START Information provided

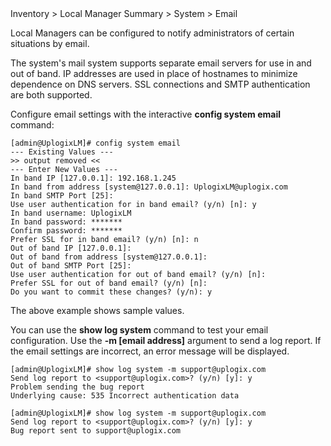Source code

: <!-- 5.5.4 -->

<div class='ucc' />Inventory > Local Manager Summary > System > Email</div>
 
Local Managers can be configured to notify administrators of certain situations by email.

The system's mail system supports separate email servers for use in and out of band. IP addresses are used in place of hostnames to minimize dependence on DNS servers. SSL connections and SMTP authentication are both supported.

Configure email settings with the interactive **config system email** command:

```
[admin@UplogixLM]# config system email
--- Existing Values ---
>> output removed <<
--- Enter New Values ---
In band IP [127.0.0.1]: 192.168.1.245
In band from address [system@127.0.0.1]: UplogixLM@uplogix.com
In band SMTP Port [25]: 
Use user authentication for in band email? (y/n) [n]: y 
In band username: UplogixLM
In band password: *******
Confirm password: *******
Prefer SSL for in band email? (y/n) [n]: n
Out of band IP [127.0.0.1]: 
Out of band from address [system@127.0.0.1]: 
Out of band SMTP Port [25]: 
Use user authentication for out of band email? (y/n) [n]: 
Prefer SSL for out of band email? (y/n) [n]: 
Do you want to commit these changes? (y/n): y
```

The above example shows sample values.

You can use the **show log system** command to test your email configuration. Use the **-m [email address]** argument to send a log report. If the email settings are incorrect, an error message will be displayed.

```
[admin@UplogixLM]# show log system -m support@uplogix.com
Send log report to <support@uplogix.com>? (y/n) [y]: y
Problem sending the bug report
Underlying cause: 535 Incorrect authentication data

[admin@UplogixLM]# show log system -m support@uplogix.com
Send log report to <support@uplogix.com>? (y/n) [y]: y
Bug report sent to support@uplogix.com
```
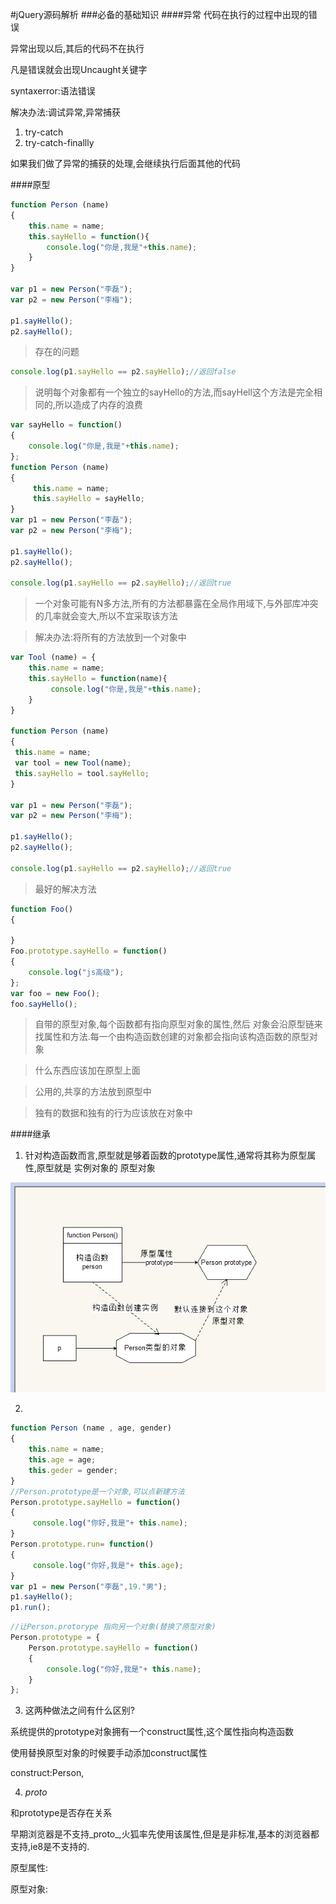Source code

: #jQuery源码解析
###必备的基础知识
####异常
代码在执行的过程中出现的错误  

异常出现以后,其后的代码不在执行

凡是错误就会出现Uncaught关键字

syntaxerror:语法错误

解决办法:调试异常,异常捕获

1. try-catch
2. try-catch-finallly

如果我们做了异常的捕获的处理,会继续执行后面其他的代码

####原型

```javascript
function Person (name) 
{
    this.name = name;
    this.sayHello = function(){
        console.log("你是,我是"+this.name);
    }
}

var p1 = new Person("李磊");
var p2 = new Person("李梅");

p1.sayHello();
p2.sayHello();
```
> 存在的问题

```javascript
console.log(p1.sayHello == p2.sayHello);//返回false
```

>说明每个对象都有一个独立的sayHello的方法,而sayHell这个方法是完全相同的,所以造成了内存的浪费

```javascript
var sayHello = function()
{
    console.log("你是,我是"+this.name);
};
function Person (name)
{
     this.name = name;
     this.sayHello = sayHello;
}
var p1 = new Person("李磊");
var p2 = new Person("李梅");

p1.sayHello();
p2.sayHello();

console.log(p1.sayHello == p2.sayHello);//返回true

```

>一个对象可能有N多方法,所有的方法都暴露在全局作用域下,与外部库冲突的几率就会变大,所以不宜采取该方法

>解决办法:将所有的方法放到一个对象中

```javascript
var Tool (name) = {
    this.name = name;
    this.sayHello = function(name){
         console.log("你是,我是"+this.name);
    }
}

function Person (name)
{
 this.name = name;
 var tool = new Tool(name);
 this.sayHello = tool.sayHello;
}

var p1 = new Person("李磊");
var p2 = new Person("李梅");

p1.sayHello();
p2.sayHello();

console.log(p1.sayHello == p2.sayHello);//返回true
```
>最好的解决方法

```javascript
function Foo() 
{
    
}
Foo.prototype.sayHello = function()
{
    console.log("js高级");
};
var foo = new Foo();
foo.sayHello();
```

>自带的原型对象,每个函数都有指向原型对象的属性,然后
对象会沿原型链来找属性和方法.每一个由构造函数创建的对象都会指向该构造函数的原型对象

>什么东西应该加在原型上面

>公用的,共享的方法放到原型中

>独有的数据和独有的行为应该放在对象中

####继承
1. 针对构造函数而言,原型就是够着函数的prototype属性,通常将其称为原型属性,原型就是 实例对象的 原型对象

![](/assets/2016-11-30_151945.png)

2.
```javascript
function Person (name , age, gender) 
{
    this.name = name;
    this.age = age;
    this.geder = gender;
}
//Person.prototype是一个对象,可以点新建方法
Person.prototype.sayHello = function() 
{
     console.log("你好,我是"+ this.name);
}
Person.prototype.run= function()
{
     console.log("你好,我是"+ this.age);
}
var p1 = new Person("李磊",19."男");
p1.sayHello();
p1.run();
```

```javascript
//让Person.protorype 指向另一个对象(替换了原型对象)
Person.prototype = {
    Person.prototype.sayHello = function() 
    {
        console.log("你好,我是"+ this.name);
    }
};
```

3. 这两种做法之间有什么区别?

系统提供的prototype对象拥有一个construct属性,这个属性指向构造函数

使用替换原型对象的时候要手动添加construct属性

construct:Person,

4. _proto_

和prototype是否存在关系

早期浏览器是不支持_proto_,火狐率先使用该属性,但是是非标准,基本的浏览器都支持,ie8是不支持的.

原型属性:

原型对象:
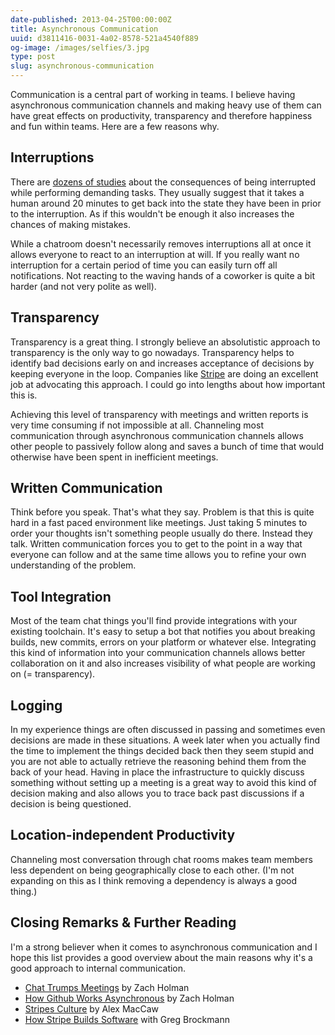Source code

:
 ```yaml
---
date-published: 2013-04-25T00:00:00Z
title: Asynchronous Communication
uuid: d3811416-0031-4a02-8578-521a4540f889
og-image: /images/selfies/3.jpg
type: post
slug: asynchronous-communication
---
```

Communication is a central part of working in teams.
I believe having asynchronous communication channels and making heavy use of them can have
great effects on productivity, transparency and therefore happiness and fun within teams.
Here are a few reasons why.

## Interruptions

There are [dozens of studies](http://www.nytimes.com/2007/03/25/business/25multi.html)
about the consequences of being interrupted while performing demanding tasks. They usually
suggest that it takes a human around 20 minutes to get back into the state they have been in
prior to the interruption. As if this wouldn't be enough it also increases the chances of
making mistakes.

While a chatroom doesn't necessarily removes interruptions all at once it
allows everyone to react to an interruption at will. If you really want no interruption for
a certain period of time you can easily turn off all notifications.
Not reacting to the waving hands of a coworker is quite a bit harder (and not very polite as
well).

## Transparency

Transparency is a great thing. I strongly believe an absolutistic approach to transparency
is the only way to go nowadays. Transparency helps to identify bad decisions early on and
increases acceptance of decisions by keeping everyone in the loop. Companies like
[Stripe](https://stripe.com/blog/email-transparency) are doing an excellent job at
advocating this approach. I could go into lengths about how important this is.

Achieving this level of transparency with meetings and written reports is very time
consuming if not impossible at all. Channeling most communication through asynchronous
communication channels allows other people to passively follow along and saves a bunch
of time that would otherwise have been spent in inefficient meetings.

## Written Communication

Think before you speak. That's what they say. Problem is that this is quite hard in a fast
paced environment like meetings. Just taking 5 minutes to order your thoughts isn't
something people usually do there. Instead they talk. Written communication forces you to
get to the point in a way that everyone can follow and at the same time allows you to refine
your own understanding of the problem.

## Tool Integration

Most of the team chat things you'll find provide integrations with your existing toolchain.
It's easy to setup a bot that notifies you about breaking builds, new commits, errors on
your platform or whatever else. Integrating this kind of information into your communication
channels allows better collaboration on it and also increases visibility of what people are
working on (= transparency).

## Logging

In my experience things are often discussed in passing and sometimes even decisions are made
in these situations. A week later when you actually find the time to implement the things
decided back then they seem stupid and you are not able to actually retrieve the reasoning
behind them from the back of your head. Having in place the infrastructure to quickly
discuss something without setting up a meeting is a great way to avoid this kind of decision
making and also allows you to trace back past discussions if a decision is being questioned.

## Location-independent Productivity

Channeling most conversation through chat rooms makes team members less dependent on being
geographically close to each other. (I'm not expanding on this as I think removing
a dependency is always a good thing.)

## Closing Remarks & Further Reading

I'm a strong believer when it comes to asynchronous communication and I hope this list
provides a good overview about the main reasons why it's a good approach to internal
communication.

* [Chat Trumps Meetings](http://zachholman.com/posts/chat/) by Zach Holman
* [How Github Works Asynchronous](http://zachholman.com/posts/how-github-works-asynchronous/) by Zach Holman
* [Stripes Culture](http://blog.alexmaccaw.com/stripes-culture) by Alex MacCaw
* [How Stripe Builds Software](http://blog.alexmaccaw.com/stripes-culture) with Greg Brockmann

END Information provided

Exercise goal =
Please show each line in the records above that contains "through".

Solution to this problem =
consuming if not impossible at all. Channeling most communication through asynchronous
Channeling most conversation through chat rooms makes team members less dependent on being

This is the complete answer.